«Un viejo rabino preguntaba en cierta ocasión a sus alumnos cuándo se sabe el momento en que se acaba la noche y comienza el día… Después de varias respuestas de los alumnos, dijo el maestro: Cuando al mirar el rostro de cualquier hombre, tú reconozcas a tu hermano o a tu hermana. Hasta que no llegue ese momento, seguirá siendo noche en tu corazón».
«La expresión ‘Abba, papá’ pertenece al modo de hablar del niño; expresa una familiaridad total, y también simplicidad, confianza y ternura. A ningún judío se le habría ocurrido usar esta expresión familiar y popular para dirigirse a Dios. Habría sido una falta de respeto al Señor omnipotente. Sin embargo, Jesús se dirigía a Dios así, como un niño a su papá, con la misma simplicidad, el mismo abandono confiado» (J. Jeremias).
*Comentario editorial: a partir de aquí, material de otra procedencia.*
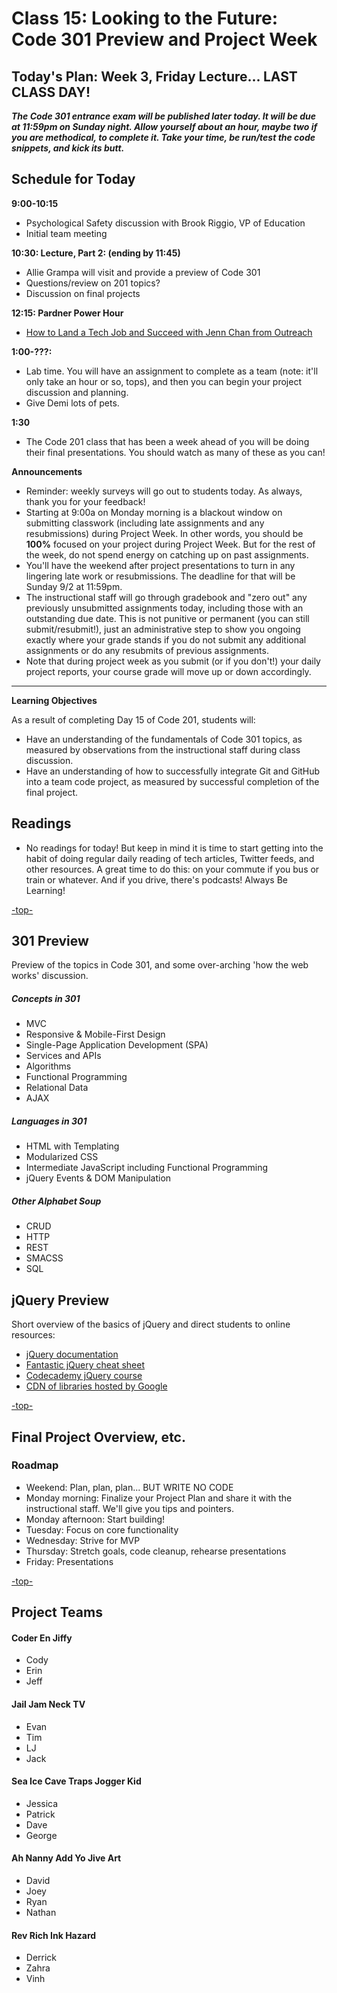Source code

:# Class 15: Looking to the Future: Code 301 Preview and Project Week

<a id="top"></a>
## Today's Plan: Week 3, Friday Lecture... LAST CLASS DAY!

***The Code 301 entrance exam will be published later today. It will be due at 11:59pm on Sunday night. Allow yourself about an hour, maybe two if you are methodical, to complete it. Take your time, be run/test the code snippets, and kick its butt.***

## Schedule for Today

**9:00-10:15**

- Psychological Safety discussion with Brook Riggio, VP of Education
- Initial team meeting

**10:30: Lecture, Part 2: (ending by 11:45)** 

- Allie Grampa will visit and provide a preview of Code 301
- Questions/review on 201 topics?
- Discussion on final projects

**12:15: Pardner Power Hour**

- [How to Land a Tech Job and Succeed with Jenn Chan from Outreach](https://www.eventbrite.com/e/partner-power-hour-land-a-tech-job-and-succeed-tickets-46114625085)

**1:00-???:** 

- Lab time. You will have an assignment to complete as a team (note: it'll only take an hour or so, tops), and then you can begin your project discussion and planning.
- Give Demi lots of pets.

**1:30**

- The Code 201 class that has been a week ahead of you will be doing their final presentations. You should watch as many of these as you can!

**Announcements**

  - Reminder: weekly surveys will go out to students today. As always, thank you for your feedback!
  - Starting at 9:00a on Monday morning is a blackout window on submitting classwork (including late assignments and any resubmissions) during Project Week. In other words, you should be **100%** focused on your project during Project Week. But for the rest of the week, do not spend energy on catching up on past assignments.
  - You'll have the weekend after project presentations to turn in any lingering late work or resubmissions. The deadline for that will be Sunday 9/2 at 11:59pm.
  - The instructional staff will go through gradebook and "zero out" any previously unsubmitted assignments today, including those with an outstanding due date. This is not punitive or permanent (you can still submit/resubmit!), just an administrative step to show you ongoing exactly where your grade stands if you do not submit any additional assignments or do any resubmits of previous assignments.
  - Note that during project week as you submit (or if you don't!) your daily project reports, your course grade will move up or down accordingly.

---

**Learning Objectives**

As a result of completing Day 15 of Code 201, students will:

- Have an understanding of the fundamentals of Code 301 topics, as measured by observations from the instructional staff during class discussion.
- Have an understanding of how to successfully integrate Git and GitHub into a team code project, as measured by successful completion of the final project.

## Readings

- No readings for today! But keep in mind it is time to start getting into the habit of doing regular daily reading of tech articles, Twitter feeds, and other resources. A great time to do this: on your commute if you bus or train or whatever. And if you drive, there's podcasts! Always Be Learning!

[-top-](#top)

<a id="301"></a>
## 301 Preview

Preview of the topics in Code 301, and some over-arching 'how the web works' discussion.

##### Concepts in 301

- MVC
- Responsive & Mobile-First Design
- Single-Page Application Development (SPA)
- Services and APIs
- Algorithms
- Functional Programming
- Relational Data
- AJAX

##### Languages in 301

- HTML with Templating
- Modularized CSS
- Intermediate JavaScript including Functional Programming
- jQuery Events & DOM Manipulation

##### Other Alphabet Soup

- CRUD
- HTTP
- REST
- SMACSS
- SQL


## jQuery Preview

Short overview of the basics of jQuery and direct students to online resources:

- [jQuery documentation](https://jquery.com)
- [Fantastic jQuery cheat sheet](https://oscarotero.com/jquery)
- [Codecademy jQuery course](https://www.codecademy.com/learn/jquery)
- [CDN of libraries hosted by Google](https://developers.google.com/speed/libraries)

[-top-](#top)

<a id="project"></a>
## Final Project Overview, etc.

### Roadmap

- Weekend: Plan, plan, plan... BUT WRITE NO CODE
- Monday morning: Finalize your Project Plan and share it with the instructional staff. We'll give you tips and pointers.
- Monday afternoon: Start building!
- Tuesday: Focus on core functionality
- Wednesday: Strive for MVP
- Thursday: Stretch goals, code cleanup, rehearse presentations
- Friday: Presentations

[-top-](#top)

## Project Teams

#### Coder En Jiffy

- Cody
- Erin
- Jeff

#### Jail Jam Neck TV

- Evan
- Tim
- LJ
- Jack

#### Sea Ice Cave Traps Jogger Kid

- Jessica
- Patrick
- Dave
- George

#### Ah Nanny Add Yo Jive Art

- David
- Joey
- Ryan
- Nathan

#### Rev Rich Ink Hazard

- Derrick
- Zahra
- Vinh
«El cielo de Dios está a una distancia infinita de nosotros, pero el amor ha impedido a Dios permanecer solo y alejado» (Santo Tomás).
«CUANDO ORÉIS DECID: PADRE» (Lc 11,2)
El nombre que Jesús da a Dios. Jesús, cuando ora en la intimidad, se dirige a Dios llamándole cariñosamente Abba. Jesús conocía otros nombres. Rezaba con ellos en la sinagoga y en las fiestas de su pueblo. Sin embargo, un nombre nuevo le fue naciendo en el corazón: Abba. Los Evangelios ponen 170 veces en labios de Jesús la palabra ‘Abba, Padre’. Antes de ser Padre nuestro, Dios es Padre de Jesús, Padre suyo desde siempre (cf Lc 10,21-22). Este término expresa una intimidad única, un signo de confianza, una fuente de libertad, una experiencia de gozo pleno.
El nombre que el Padre le da a Jesús. Jesús escogió la palabra Abba para tratar con Dios, porque Dios escogió la palabra Hijo mío, Amado mío, mi Predilecto, para tratar con Él. «Este es mi Hijo amado, en quien me complazco» (Mt 3,17). En medio de la noche o en lo alto de un monte, en las encrucijadas de los caminos o envuelto por el murmullo de la vida, Jesús busca al Abba del éxodo (nueva creación), de la alianza (diálogo de amor), de la promesa fiel (esperanza para todos). «¡Oh buen Jesús, qué claro habéis mostrado ser una cosa con Él» (C 27,4).
El regalo de Jesús. Jesús no hizo otra cosa a lo largo de su vida que mostrar el misterio del Padre: «Quien me ve a mí ha visto al Padre» (Jn 14,9). Jesús se hace portavoz en el mundo de su perdón (hijo pródigo: Lc 15,11ss), de su acogida incondicional a los perdidos (oveja perdida: Lc 15,4ss), de su deseo de dar vida en plenitud a los pequeños (viuda: Lc 18,2ss). Con el Padrenuestro, Jesús nos hace partícipes de su oración, nos revela que Dios, el creador del cielo y de la tierra, es «Padre suyo y Padre nuestro» (Jn 20,17), nos autoriza a llamarlo de esa forma. En la palabra «Abba, Padre» está el secreto y la novedad de la oración de Jesús y del cristiano. Este es el regalo que nos hace Jesús: poder contemplar cara a cara al Abba y tratar de amistad con quien sabemos nos ama.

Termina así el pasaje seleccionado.